AVAILABLE RECORDS »
########

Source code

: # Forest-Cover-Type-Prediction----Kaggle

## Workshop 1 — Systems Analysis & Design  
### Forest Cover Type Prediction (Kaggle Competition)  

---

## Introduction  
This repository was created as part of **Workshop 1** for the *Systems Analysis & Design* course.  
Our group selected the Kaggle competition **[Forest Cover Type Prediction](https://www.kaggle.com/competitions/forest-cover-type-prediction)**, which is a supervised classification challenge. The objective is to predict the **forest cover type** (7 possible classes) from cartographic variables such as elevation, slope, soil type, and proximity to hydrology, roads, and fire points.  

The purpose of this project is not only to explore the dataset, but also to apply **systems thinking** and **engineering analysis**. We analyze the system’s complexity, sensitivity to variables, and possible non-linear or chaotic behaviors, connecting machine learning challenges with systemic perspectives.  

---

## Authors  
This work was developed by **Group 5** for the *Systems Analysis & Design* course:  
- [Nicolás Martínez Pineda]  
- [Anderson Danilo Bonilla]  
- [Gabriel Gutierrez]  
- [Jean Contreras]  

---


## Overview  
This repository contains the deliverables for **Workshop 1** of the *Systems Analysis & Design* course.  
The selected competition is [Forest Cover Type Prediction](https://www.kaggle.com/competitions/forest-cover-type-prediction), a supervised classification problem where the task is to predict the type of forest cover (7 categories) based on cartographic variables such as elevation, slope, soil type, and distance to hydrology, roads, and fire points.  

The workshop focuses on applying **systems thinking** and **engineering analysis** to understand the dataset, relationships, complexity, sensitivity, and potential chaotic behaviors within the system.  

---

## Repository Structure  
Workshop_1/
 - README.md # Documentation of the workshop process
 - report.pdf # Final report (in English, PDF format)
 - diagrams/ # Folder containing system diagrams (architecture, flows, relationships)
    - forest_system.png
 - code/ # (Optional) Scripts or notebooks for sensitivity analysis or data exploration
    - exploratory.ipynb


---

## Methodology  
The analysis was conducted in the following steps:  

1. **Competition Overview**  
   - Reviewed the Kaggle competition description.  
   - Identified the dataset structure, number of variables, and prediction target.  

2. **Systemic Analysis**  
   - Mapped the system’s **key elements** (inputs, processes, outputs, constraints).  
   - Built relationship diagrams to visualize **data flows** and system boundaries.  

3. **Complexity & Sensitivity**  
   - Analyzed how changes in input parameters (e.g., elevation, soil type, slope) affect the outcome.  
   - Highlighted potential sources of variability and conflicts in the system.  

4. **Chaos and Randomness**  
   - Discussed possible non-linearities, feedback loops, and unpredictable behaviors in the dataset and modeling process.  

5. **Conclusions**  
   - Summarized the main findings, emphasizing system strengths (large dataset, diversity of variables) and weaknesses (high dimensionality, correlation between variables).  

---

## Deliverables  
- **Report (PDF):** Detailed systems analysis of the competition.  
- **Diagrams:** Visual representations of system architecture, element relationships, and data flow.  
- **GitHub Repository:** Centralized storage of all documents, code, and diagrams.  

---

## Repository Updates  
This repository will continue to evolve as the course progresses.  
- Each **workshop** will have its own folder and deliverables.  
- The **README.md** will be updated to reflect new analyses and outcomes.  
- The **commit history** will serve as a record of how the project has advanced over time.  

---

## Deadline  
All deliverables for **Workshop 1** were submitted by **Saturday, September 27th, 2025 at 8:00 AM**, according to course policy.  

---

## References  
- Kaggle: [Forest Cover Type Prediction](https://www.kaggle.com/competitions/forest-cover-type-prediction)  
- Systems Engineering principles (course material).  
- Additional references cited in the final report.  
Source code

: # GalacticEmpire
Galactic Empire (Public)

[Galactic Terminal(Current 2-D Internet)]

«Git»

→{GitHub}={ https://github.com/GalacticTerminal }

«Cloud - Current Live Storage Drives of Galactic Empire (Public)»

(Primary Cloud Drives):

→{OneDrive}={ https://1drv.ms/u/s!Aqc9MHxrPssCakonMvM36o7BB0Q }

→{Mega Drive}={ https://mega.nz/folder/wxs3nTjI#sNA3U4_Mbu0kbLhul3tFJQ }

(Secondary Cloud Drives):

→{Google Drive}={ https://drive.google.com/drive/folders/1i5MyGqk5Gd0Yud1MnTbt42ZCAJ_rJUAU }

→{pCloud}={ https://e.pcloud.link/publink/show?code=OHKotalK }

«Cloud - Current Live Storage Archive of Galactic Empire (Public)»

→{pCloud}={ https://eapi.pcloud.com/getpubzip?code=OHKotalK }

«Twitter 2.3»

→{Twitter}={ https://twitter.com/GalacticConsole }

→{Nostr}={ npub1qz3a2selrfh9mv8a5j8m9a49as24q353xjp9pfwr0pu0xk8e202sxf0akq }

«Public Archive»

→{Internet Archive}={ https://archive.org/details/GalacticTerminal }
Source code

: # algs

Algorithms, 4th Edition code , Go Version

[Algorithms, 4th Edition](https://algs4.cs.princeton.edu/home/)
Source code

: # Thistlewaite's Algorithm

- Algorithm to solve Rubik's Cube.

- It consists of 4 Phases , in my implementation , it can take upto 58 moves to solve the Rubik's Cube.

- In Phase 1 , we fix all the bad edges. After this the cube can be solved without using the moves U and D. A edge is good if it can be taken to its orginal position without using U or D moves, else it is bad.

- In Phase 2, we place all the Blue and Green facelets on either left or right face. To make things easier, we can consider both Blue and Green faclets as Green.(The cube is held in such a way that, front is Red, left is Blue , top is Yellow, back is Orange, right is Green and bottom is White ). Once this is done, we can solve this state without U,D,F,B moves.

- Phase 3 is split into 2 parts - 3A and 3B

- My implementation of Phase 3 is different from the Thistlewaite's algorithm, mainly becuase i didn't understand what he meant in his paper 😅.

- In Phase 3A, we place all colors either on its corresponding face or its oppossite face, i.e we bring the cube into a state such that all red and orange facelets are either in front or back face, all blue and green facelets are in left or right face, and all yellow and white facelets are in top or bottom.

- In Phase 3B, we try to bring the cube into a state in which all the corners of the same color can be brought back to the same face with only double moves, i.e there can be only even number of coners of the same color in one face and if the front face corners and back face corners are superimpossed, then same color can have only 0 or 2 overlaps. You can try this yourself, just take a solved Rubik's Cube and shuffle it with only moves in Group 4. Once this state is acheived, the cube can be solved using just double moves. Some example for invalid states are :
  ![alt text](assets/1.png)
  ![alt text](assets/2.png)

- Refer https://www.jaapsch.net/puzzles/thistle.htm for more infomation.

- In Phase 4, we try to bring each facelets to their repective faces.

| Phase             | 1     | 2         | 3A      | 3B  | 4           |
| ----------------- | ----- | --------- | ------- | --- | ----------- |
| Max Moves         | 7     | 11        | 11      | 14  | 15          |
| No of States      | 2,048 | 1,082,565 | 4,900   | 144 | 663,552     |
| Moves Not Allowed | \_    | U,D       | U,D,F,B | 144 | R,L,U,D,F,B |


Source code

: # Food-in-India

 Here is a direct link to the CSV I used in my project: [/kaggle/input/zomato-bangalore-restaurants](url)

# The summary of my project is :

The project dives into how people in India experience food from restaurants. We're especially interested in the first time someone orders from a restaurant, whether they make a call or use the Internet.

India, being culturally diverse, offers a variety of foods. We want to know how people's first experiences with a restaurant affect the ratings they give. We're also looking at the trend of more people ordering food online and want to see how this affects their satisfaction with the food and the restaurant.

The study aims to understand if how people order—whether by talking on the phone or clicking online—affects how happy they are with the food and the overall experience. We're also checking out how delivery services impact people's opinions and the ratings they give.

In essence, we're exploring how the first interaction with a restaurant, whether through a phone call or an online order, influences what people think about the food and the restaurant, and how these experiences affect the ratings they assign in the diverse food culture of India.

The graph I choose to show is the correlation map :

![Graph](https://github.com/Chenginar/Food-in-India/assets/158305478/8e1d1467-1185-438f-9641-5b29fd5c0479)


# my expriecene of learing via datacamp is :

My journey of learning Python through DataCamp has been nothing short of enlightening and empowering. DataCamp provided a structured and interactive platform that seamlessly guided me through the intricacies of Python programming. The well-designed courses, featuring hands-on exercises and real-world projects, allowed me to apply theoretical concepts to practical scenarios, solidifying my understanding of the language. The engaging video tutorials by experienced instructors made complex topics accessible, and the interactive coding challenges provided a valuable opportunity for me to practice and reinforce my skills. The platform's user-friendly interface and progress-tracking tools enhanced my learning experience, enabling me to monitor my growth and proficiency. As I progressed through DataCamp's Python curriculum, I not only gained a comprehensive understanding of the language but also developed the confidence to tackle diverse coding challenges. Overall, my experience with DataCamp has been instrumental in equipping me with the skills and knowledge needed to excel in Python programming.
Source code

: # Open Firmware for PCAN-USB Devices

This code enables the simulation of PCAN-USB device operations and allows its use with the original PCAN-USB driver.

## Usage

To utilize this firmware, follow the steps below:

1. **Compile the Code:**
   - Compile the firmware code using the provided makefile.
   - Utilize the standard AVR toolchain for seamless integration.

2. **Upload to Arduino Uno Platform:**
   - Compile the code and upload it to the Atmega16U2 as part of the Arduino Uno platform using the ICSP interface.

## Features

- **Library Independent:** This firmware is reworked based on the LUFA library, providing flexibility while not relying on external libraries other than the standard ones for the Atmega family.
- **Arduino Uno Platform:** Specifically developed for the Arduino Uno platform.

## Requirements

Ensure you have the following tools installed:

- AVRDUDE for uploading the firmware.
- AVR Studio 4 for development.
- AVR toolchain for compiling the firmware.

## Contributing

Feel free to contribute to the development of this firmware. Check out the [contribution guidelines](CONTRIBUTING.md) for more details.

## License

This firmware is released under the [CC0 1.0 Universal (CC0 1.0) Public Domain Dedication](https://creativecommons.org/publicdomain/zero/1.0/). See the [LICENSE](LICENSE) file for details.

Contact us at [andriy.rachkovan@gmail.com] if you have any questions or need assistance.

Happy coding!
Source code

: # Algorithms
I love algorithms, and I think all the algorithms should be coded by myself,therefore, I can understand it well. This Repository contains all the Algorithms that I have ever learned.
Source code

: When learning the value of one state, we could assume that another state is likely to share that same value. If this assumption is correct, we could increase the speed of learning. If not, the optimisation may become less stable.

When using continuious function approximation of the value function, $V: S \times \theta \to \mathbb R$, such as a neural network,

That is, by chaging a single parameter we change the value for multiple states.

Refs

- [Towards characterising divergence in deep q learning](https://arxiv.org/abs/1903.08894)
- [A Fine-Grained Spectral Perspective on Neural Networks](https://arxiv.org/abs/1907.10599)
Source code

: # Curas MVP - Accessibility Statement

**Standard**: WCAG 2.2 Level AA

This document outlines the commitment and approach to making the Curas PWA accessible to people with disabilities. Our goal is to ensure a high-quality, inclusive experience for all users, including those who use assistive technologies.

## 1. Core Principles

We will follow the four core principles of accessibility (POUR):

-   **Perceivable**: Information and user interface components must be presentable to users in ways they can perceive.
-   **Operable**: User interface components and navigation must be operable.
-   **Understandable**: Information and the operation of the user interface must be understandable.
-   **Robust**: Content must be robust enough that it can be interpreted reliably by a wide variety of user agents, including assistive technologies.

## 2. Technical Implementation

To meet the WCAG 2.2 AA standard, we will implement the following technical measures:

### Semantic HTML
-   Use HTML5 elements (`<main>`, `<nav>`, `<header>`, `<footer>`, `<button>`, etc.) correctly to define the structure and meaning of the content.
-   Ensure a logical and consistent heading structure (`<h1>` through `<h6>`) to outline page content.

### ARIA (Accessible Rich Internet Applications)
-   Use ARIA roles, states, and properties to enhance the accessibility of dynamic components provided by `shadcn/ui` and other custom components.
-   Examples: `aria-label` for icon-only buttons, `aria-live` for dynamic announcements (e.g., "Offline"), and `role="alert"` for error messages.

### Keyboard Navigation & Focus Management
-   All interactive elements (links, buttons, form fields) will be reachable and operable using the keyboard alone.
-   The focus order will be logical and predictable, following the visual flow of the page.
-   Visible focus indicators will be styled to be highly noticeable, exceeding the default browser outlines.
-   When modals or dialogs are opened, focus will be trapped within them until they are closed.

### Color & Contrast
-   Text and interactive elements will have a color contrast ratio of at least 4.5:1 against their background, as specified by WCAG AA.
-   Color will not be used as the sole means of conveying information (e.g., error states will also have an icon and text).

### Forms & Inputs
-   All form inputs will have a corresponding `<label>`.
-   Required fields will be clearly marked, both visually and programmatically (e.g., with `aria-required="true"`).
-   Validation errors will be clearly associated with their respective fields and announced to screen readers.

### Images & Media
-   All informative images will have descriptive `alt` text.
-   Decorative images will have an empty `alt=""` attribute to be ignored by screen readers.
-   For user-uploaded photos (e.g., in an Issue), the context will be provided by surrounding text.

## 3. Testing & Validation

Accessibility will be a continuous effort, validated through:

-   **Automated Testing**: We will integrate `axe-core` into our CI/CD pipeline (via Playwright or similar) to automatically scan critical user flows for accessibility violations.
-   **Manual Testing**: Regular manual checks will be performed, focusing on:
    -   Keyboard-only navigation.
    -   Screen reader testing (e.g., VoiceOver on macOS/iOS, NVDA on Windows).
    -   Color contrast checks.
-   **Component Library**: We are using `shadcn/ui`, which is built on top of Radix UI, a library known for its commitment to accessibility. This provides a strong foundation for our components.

########

WORK ITEM » Your task is to copy each line of the data above that holds "correlation".

RESULT »
   - Summarized the main findings, emphasizing system strengths (large dataset, diversity of variables) and weaknesses (high dimensionality, correlation between variables).  
The graph I choose to show is the correlation map :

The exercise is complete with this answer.